[TASK INSTRUCTIONS]
Give back only the lines in the records below from the one with "set (70% -30%)." to the one with "(In each iteration", both inclusive, word for word.

[Dataset entries]
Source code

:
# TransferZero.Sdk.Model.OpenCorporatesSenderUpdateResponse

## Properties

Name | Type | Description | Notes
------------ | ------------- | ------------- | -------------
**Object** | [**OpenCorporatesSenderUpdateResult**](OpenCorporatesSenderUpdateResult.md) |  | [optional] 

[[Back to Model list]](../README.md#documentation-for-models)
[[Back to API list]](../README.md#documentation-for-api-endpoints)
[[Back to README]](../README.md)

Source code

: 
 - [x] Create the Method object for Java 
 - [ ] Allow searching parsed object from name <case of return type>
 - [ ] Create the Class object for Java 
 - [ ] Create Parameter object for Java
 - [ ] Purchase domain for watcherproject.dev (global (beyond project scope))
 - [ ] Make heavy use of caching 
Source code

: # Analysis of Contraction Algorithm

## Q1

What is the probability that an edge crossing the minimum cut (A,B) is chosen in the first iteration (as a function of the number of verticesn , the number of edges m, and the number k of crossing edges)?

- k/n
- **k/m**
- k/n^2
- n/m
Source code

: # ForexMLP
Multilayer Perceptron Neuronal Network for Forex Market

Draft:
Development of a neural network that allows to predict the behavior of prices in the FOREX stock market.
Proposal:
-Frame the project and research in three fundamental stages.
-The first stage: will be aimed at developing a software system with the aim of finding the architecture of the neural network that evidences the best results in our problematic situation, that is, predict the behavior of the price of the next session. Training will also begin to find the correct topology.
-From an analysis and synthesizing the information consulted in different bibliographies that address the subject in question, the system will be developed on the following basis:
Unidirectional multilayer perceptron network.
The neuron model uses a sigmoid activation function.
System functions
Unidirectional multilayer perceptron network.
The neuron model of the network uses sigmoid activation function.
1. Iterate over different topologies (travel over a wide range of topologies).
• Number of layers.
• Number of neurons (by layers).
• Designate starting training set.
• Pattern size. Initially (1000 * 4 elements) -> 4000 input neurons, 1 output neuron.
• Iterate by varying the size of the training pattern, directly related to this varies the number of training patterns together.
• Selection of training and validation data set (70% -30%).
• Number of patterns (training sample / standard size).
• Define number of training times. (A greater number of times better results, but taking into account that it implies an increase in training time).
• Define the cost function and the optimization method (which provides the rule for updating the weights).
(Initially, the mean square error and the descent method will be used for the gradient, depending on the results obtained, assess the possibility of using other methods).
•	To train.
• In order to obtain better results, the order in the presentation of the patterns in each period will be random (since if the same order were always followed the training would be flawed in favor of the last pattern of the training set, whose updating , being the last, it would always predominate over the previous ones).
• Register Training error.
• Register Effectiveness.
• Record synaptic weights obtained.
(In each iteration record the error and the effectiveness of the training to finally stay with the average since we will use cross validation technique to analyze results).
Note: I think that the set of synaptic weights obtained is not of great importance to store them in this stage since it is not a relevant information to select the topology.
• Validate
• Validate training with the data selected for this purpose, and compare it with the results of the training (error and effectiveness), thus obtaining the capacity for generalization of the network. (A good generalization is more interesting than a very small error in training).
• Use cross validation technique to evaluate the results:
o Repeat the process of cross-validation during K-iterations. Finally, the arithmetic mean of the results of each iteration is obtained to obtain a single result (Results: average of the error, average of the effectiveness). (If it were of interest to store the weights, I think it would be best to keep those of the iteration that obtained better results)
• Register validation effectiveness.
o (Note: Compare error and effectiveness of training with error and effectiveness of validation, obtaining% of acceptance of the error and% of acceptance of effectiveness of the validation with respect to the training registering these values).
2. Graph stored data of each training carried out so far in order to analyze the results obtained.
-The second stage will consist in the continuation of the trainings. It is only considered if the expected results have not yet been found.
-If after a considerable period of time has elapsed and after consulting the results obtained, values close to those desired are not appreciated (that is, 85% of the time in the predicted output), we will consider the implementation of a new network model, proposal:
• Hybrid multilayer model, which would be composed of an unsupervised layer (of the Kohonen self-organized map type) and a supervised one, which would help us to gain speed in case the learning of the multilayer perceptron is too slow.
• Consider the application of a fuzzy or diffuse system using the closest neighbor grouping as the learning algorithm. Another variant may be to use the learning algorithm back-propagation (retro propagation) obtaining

...

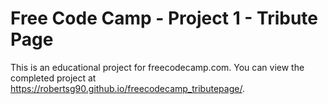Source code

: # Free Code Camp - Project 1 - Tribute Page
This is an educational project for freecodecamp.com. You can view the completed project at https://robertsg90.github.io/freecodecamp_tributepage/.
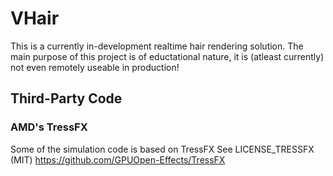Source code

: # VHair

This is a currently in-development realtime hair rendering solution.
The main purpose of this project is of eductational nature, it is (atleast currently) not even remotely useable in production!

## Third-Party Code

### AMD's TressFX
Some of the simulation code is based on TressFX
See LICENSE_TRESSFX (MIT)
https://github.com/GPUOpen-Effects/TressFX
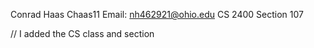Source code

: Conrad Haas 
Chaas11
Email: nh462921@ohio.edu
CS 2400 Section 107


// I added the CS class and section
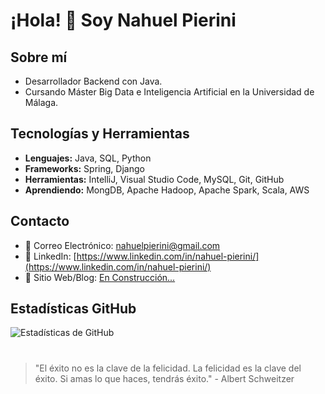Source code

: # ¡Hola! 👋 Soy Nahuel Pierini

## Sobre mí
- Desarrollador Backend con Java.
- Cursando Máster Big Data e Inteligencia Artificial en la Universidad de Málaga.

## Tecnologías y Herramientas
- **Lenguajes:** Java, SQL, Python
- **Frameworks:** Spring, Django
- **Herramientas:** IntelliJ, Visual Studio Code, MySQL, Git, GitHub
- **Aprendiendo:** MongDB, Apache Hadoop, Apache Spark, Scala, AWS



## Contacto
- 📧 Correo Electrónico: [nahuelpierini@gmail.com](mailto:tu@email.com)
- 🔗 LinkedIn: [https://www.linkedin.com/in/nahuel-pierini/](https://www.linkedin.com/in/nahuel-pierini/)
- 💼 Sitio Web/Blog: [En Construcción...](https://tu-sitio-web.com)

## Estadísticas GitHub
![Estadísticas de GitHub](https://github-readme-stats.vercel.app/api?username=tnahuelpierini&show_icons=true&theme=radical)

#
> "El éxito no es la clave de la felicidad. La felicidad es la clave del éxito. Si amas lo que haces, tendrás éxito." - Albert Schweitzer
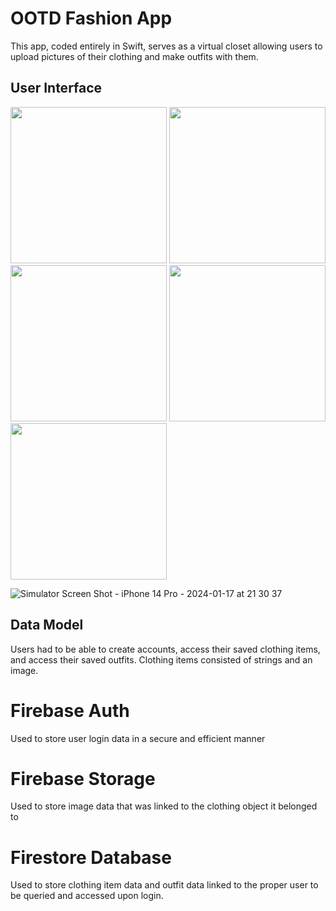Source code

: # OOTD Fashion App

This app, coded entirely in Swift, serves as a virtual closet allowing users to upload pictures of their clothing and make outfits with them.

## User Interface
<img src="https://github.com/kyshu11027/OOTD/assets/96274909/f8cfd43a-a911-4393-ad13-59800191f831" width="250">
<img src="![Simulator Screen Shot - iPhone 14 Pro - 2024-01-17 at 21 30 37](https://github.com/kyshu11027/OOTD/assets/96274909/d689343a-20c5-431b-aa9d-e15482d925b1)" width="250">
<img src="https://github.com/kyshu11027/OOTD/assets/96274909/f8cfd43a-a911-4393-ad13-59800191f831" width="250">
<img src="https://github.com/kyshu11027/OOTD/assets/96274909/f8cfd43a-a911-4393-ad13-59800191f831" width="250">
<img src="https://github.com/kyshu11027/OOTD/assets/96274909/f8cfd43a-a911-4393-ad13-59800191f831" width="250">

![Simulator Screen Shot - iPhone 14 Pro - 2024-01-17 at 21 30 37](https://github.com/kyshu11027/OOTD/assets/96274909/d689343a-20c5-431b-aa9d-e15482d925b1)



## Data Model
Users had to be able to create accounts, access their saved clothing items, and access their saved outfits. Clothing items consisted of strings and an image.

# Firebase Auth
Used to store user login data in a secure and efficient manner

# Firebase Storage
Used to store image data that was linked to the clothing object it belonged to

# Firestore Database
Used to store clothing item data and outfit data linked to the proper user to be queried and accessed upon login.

[EXERCISE OUTPUT]
• Selection of training and validation data set (70% -30%).
• Number of patterns (training sample / standard size).
• Define number of training times. (A greater number of times better results, but taking into account that it implies an increase in training time).
• Define the cost function and the optimization method (which provides the rule for updating the weights).
(Initially, the mean square error and the descent method will be used for the gradient, depending on the results obtained, assess the possibility of using other methods).
•	To train.
• In order to obtain better results, the order in the presentation of the patterns in each period will be random (since if the same order were always followed the training would be flawed in favor of the last pattern of the training set, whose updating , being the last, it would always predominate over the previous ones).
• Register Training error.
• Register Effectiveness.
• Record synaptic weights obtained.
(In each iteration record the error and the effectiveness of the training to finally stay with the average since we will use cross validation technique to analyze results).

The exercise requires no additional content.